* **What is being asked**
Report every line from the material that contains the word "element".

* **Recorded information**
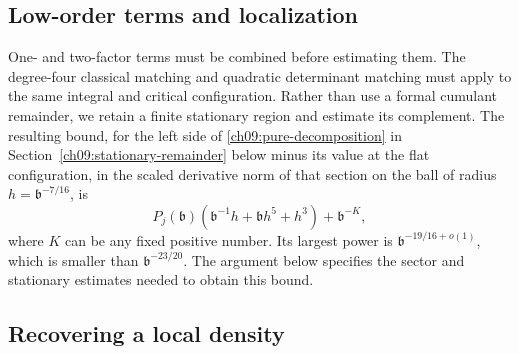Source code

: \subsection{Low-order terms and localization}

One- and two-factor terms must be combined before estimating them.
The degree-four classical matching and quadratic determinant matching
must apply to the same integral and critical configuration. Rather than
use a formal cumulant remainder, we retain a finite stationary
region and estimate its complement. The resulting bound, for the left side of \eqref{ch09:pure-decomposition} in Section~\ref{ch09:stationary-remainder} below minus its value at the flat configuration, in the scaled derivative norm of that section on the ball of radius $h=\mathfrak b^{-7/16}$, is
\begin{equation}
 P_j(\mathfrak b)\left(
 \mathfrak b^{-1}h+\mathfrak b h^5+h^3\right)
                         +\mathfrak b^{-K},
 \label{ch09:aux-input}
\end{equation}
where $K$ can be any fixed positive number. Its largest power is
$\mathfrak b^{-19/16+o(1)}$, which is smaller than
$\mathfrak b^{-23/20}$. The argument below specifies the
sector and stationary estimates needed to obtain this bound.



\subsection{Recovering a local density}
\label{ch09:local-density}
...
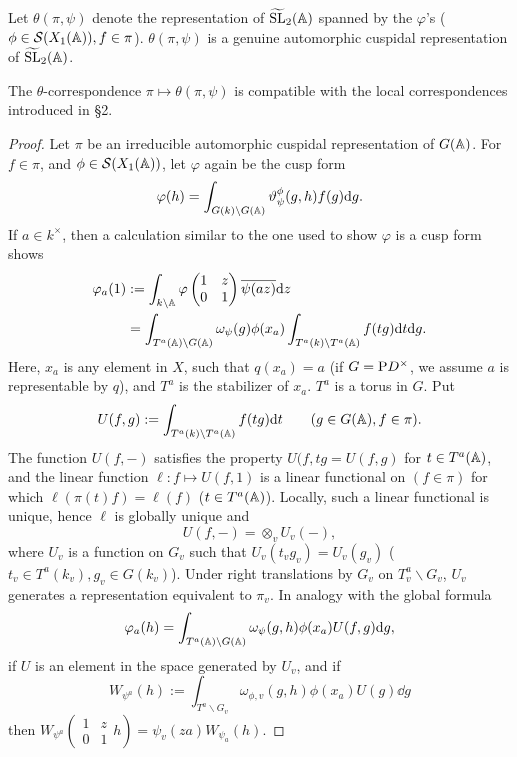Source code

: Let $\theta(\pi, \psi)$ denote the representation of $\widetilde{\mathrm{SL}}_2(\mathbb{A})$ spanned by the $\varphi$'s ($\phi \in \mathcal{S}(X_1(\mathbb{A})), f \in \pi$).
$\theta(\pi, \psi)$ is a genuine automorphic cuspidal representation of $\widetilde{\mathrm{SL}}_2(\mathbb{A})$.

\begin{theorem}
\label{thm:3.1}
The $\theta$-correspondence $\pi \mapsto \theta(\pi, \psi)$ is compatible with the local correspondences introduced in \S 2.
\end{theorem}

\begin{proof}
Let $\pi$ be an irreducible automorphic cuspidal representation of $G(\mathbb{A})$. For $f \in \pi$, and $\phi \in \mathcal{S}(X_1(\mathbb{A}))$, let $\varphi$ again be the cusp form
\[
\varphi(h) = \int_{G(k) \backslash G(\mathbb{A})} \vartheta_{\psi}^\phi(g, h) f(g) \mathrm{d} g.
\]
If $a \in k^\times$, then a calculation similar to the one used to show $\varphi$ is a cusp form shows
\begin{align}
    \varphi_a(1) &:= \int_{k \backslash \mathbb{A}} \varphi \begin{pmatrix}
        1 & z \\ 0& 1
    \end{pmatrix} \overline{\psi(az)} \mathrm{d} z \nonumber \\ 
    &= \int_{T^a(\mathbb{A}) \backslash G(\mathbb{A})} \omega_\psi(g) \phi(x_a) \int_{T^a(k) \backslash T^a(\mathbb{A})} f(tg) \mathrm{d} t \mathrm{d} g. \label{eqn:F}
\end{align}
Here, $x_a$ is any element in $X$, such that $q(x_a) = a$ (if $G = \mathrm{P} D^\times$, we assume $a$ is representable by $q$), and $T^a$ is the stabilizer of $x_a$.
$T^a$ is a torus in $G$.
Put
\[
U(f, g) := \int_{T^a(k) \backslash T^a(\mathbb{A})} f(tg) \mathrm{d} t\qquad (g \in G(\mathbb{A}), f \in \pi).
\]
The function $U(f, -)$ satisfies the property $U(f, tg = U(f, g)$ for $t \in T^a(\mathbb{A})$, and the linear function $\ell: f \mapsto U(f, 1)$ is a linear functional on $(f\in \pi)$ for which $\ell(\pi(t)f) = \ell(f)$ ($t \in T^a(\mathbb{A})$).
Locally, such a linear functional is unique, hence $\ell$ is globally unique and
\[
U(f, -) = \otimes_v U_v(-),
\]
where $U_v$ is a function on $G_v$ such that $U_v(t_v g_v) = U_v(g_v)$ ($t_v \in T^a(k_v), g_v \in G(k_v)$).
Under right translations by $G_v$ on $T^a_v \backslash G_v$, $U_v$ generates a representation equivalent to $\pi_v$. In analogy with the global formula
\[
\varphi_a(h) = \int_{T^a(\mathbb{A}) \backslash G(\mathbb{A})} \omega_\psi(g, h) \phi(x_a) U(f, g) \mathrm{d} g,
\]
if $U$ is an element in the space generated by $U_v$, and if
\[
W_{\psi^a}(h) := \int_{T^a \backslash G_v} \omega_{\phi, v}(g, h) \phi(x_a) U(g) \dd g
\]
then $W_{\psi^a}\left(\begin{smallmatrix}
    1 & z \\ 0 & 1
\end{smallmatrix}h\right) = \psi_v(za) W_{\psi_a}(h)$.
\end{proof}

* **Exercise solution**
Here, $x_a$ is any element in $X$, such that $q(x_a) = a$ (if $G = \mathrm{P} D^\times$, we assume $a$ is representable by $q$), and $T^a$ is the stabilizer of $x_a$.
if $U$ is an element in the space generated by $U_v$, and if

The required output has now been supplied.